Threaded Mode | Linear Mode

Anders · (This post was last modified: 08-30-2018 06:33 PM by Anders.)

(08-30-2018 03:57 PM)xerxes Wrote: Thank you for testing, but are you sure with 1.158 sec? The G1 needs 0.346 sec only.

No it should be 0.158_s (hehe).

One way to explain what is going is that there is also overhead (just by running a program the OS run memory management etc in the background etc) that you cannot cut out. The overhead factor get's smaller if you run the benchmark say 10 time in a loop just out side the outer REPEAT/UNTIL. So for this purpose, I modified your benchmark that way and made variables local as well.

Running this program (looping 10 time) I now get 0.855_s +/- 0.05 (on battery not connected to the PC)

So with that the we can say that overhead has been spread across 10 loops and we get 0.0855_s per loop.

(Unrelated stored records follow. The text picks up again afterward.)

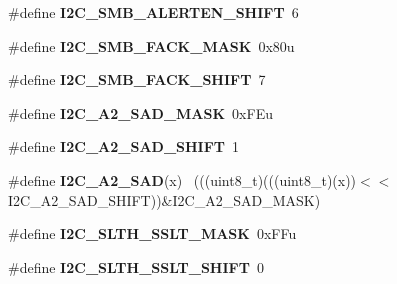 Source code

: \begin{DoxyCompactItemize}
\item 
\hypertarget{group___i2_c___register___masks_gab3807b572e12675922212a4ccfaf9327}{}\#define {\bfseries I2\+C\+\_\+\+S\+M\+B\+\_\+\+A\+L\+E\+R\+T\+E\+N\+\_\+\+S\+H\+I\+F\+T}~6\label{group___i2_c___register___masks_gab3807b572e12675922212a4ccfaf9327}

\item 
\hypertarget{group___i2_c___register___masks_ga6c32b35c6a034b2d36c8341e41e1f5e0}{}\#define {\bfseries I2\+C\+\_\+\+S\+M\+B\+\_\+\+F\+A\+C\+K\+\_\+\+M\+A\+S\+K}~0x80u\label{group___i2_c___register___masks_ga6c32b35c6a034b2d36c8341e41e1f5e0}

\item 
\hypertarget{group___i2_c___register___masks_ga8818be9583854e197aa6f7197d42e825}{}\#define {\bfseries I2\+C\+\_\+\+S\+M\+B\+\_\+\+F\+A\+C\+K\+\_\+\+S\+H\+I\+F\+T}~7\label{group___i2_c___register___masks_ga8818be9583854e197aa6f7197d42e825}

\item 
\hypertarget{group___i2_c___register___masks_ga953881ff63411be620fa173f27ab4efa}{}\#define {\bfseries I2\+C\+\_\+\+A2\+\_\+\+S\+A\+D\+\_\+\+M\+A\+S\+K}~0x\+F\+Eu\label{group___i2_c___register___masks_ga953881ff63411be620fa173f27ab4efa}

\item 
\hypertarget{group___i2_c___register___masks_gad1c31a37087b37cb76faeade10a4fbd6}{}\#define {\bfseries I2\+C\+\_\+\+A2\+\_\+\+S\+A\+D\+\_\+\+S\+H\+I\+F\+T}~1\label{group___i2_c___register___masks_gad1c31a37087b37cb76faeade10a4fbd6}

\item 
\hypertarget{group___i2_c___register___masks_gad2d2b455e73424296d197bfae13a2c3b}{}\#define {\bfseries I2\+C\+\_\+\+A2\+\_\+\+S\+A\+D}(x)                                                    ~(((uint8\+\_\+t)(((uint8\+\_\+t)(x))$<$$<$I2\+C\+\_\+\+A2\+\_\+\+S\+A\+D\+\_\+\+S\+H\+I\+F\+T))\&I2\+C\+\_\+\+A2\+\_\+\+S\+A\+D\+\_\+\+M\+A\+S\+K)\label{group___i2_c___register___masks_gad2d2b455e73424296d197bfae13a2c3b}

\item 
\hypertarget{group___i2_c___register___masks_gaeef081c4825bc9248b218f4c6ee70f86}{}\#define {\bfseries I2\+C\+\_\+\+S\+L\+T\+H\+\_\+\+S\+S\+L\+T\+\_\+\+M\+A\+S\+K}~0x\+F\+Fu\label{group___i2_c___register___masks_gaeef081c4825bc9248b218f4c6ee70f86}

\item 
\hypertarget{group___i2_c___register___masks_gadc7429d429b6c58a18bcf147884e618f}{}\#define {\bfseries I2\+C\+\_\+\+S\+L\+T\+H\+\_\+\+S\+S\+L\+T\+\_\+\+S\+H\+I\+F\+T}~0\label{group___i2_c___register___masks_gadc7429d429b6c58a18bcf147884e618f}


\end{DoxyCompactItemize}
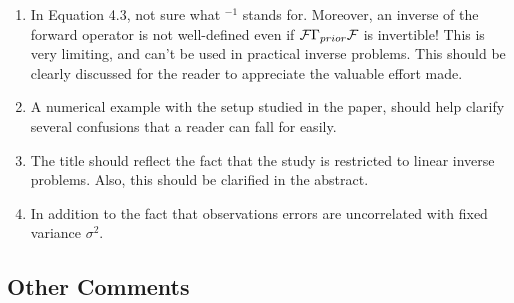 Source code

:\documentclass{amsart}
\numberwithin{equation}{section}
\begin{document}
\begin{enumerate}
    \item In Equation 4.3, not sure what $^{-1}$ stands
      for. Moreover, an inverse of the forward operator is not
      well-defined even if $\mathcal{F}\Gamma_{prior}\mathcal{F}$ is invertible!
      This is very limiting, and can't be used in practical inverse
      problems. This should be clearly discussed for the reader to
      appreciate the valuable effort made.

    \item A numerical example with the setup studied in the paper,
      should help clarify several confusions that a reader can fall
      for easily.
      
    \item The title should reflect the fact that the study is
      restricted to linear inverse problems. Also, this should be
      clarified in the abstract.

    \item In addition to the fact that observations errors are
      uncorrelated with fixed variance $\sigma^2$.

\end{enumerate}

\subsection{Other Comments}
\end{document}
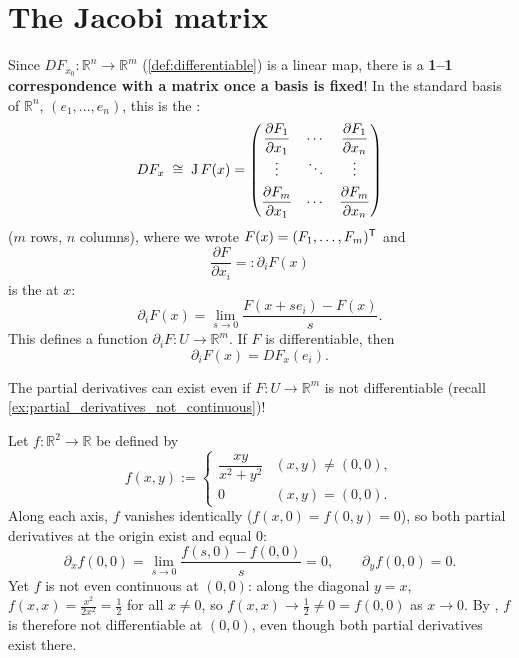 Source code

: 
\section{The Jacobi matrix}
\label{sec:jacobi_matrix}

Since $DF_{x_0} : \mathbb{R}^n \to \mathbb{R}^m$ (\cref{def:differentiable}) is a linear map, there is a \textbf{1--1
correspondence with a matrix once a basis is fixed}! In the standard basis of $\mathbb{R}^n$,
$(e_1,\dots,e_n)$, this is the  :
\[DF_x \;\cong\; \Jac F(x) = \begin{pmatrix} \dfrac{\partial F_1}{\partial x_1} & \cdots & \dfrac{\partial F_1}{\partial x_n} \\[1ex] \vdots & \ddots & \vdots \\[1ex] \dfrac{\partial F_m}{\partial x_1} & \cdots & \dfrac{\partial F_m}{\partial x_n}\end{pmatrix}\]
($m$ rows, $n$ columns), where we wrote $F(x) = (F_1, \dots, F_m)\transp$ and
\[\frac{\partial F}{\partial x_i} =: \partial_i F(x)\]
is the   at $x$:
\[\partial_i F(x) = \lim_{s\to 0}\frac{F(x+se_i)-F(x)}{s}.\]
This defines a function $\partial_i F : U \to \mathbb{R}^m$. If $F$ is differentiable, then
\[\partial_i F(x) = DF_x(e_i).\]

\begin{importantremark}
The partial derivatives can exist even if $F : U \to \mathbb{R}^m$ is not differentiable (recall \cref{ex:partial_derivatives_not_continuous})!
\end{importantremark}

\begin{aiexample}
\label{ex:partial_derivatives_not_continuous}
Let $f : \mathbb{R}^2 \to \mathbb{R}$ be defined by
\[f(x,y) := \begin{cases} \dfrac{xy}{x^2+y^2} & (x,y) \neq (0,0), \\ 0 & (x,y) = (0,0). \end{cases}\]
Along each axis, $f$ vanishes identically ($f(x,0) = f(0,y) = 0$), so both partial derivatives at
the origin exist and equal $0$:
\[\partial_x f(0,0) = \lim_{s\to 0}\frac{f(s,0)-f(0,0)}{s} = 0, \qquad \partial_y f(0,0) = 0.\]
Yet $f$ is not even continuous at $(0,0)$: along the diagonal $y=x$, $f(x,x) = \tfrac{x^2}{2x^2} =
\tfrac12$ for all $x \neq 0$, so $f(x,x) \to \tfrac12 \neq 0 = f(0,0)$ as $x \to 0$. By
, $f$ is therefore not differentiable at $(0,0)$,
even though both partial derivatives exist there.
\end{aiexample}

So not a complete apples to apples comparison to G1 but 0.346 vs 0.0855 is a 4x speed up, inline with the Savage() benchmark improvment I did before.

Code:

EXPORT NQUEENS()

 BEGIN

   LOCAL startTime, duration, endTime, R, L1, S, X, I; 

   // making everything local

   R:=8;

   L1:=MAKELIST(0,X,1,R,1);

   S:=0;

   X:=0;

   startTime := TICKS(); // inserted code to measure start time

   // inserted code to run the problem 10 times

   FOR I FROM 1 TO 10 DO 

     REPEAT

       X:=X+1;

       L1(X):=R;

       REPEAT

         S:=S+1;

         Y:=X;

         WHILE Y>1 DO

           Y:=Y-1;

           T:=L1(X)-L1(Y);

           IF T==0 OR X-Y==ABS(T) THEN

             Y:=0;

             L1(X):=L1(X)-1;

             WHILE L1(X)==0 DO

               X:=X-1;

               L1(X):=L1(X)-1;

             END;

           END;

         END;

       UNTIL Y==1 END;

     UNTIL X==R END;

  END;

  endTime := TICKS(); // inserted code to measure end time

  // inserted code to calculate duration

  duration := (endTime - startTime)/1000;

  RETURN {duration,S};

 END;

xerxes · 08-30-2018, 04:56 PM

Very interesting, 1 loop with global vars took 1.158 seconds and 10 loops with local vars only 0.855.
Obviously local vars are much faster than global ones. I'll update the list with the result of 0.0855.
Unfortunately the G1 Prime and the HP-39GII were tested with global vars only in the list.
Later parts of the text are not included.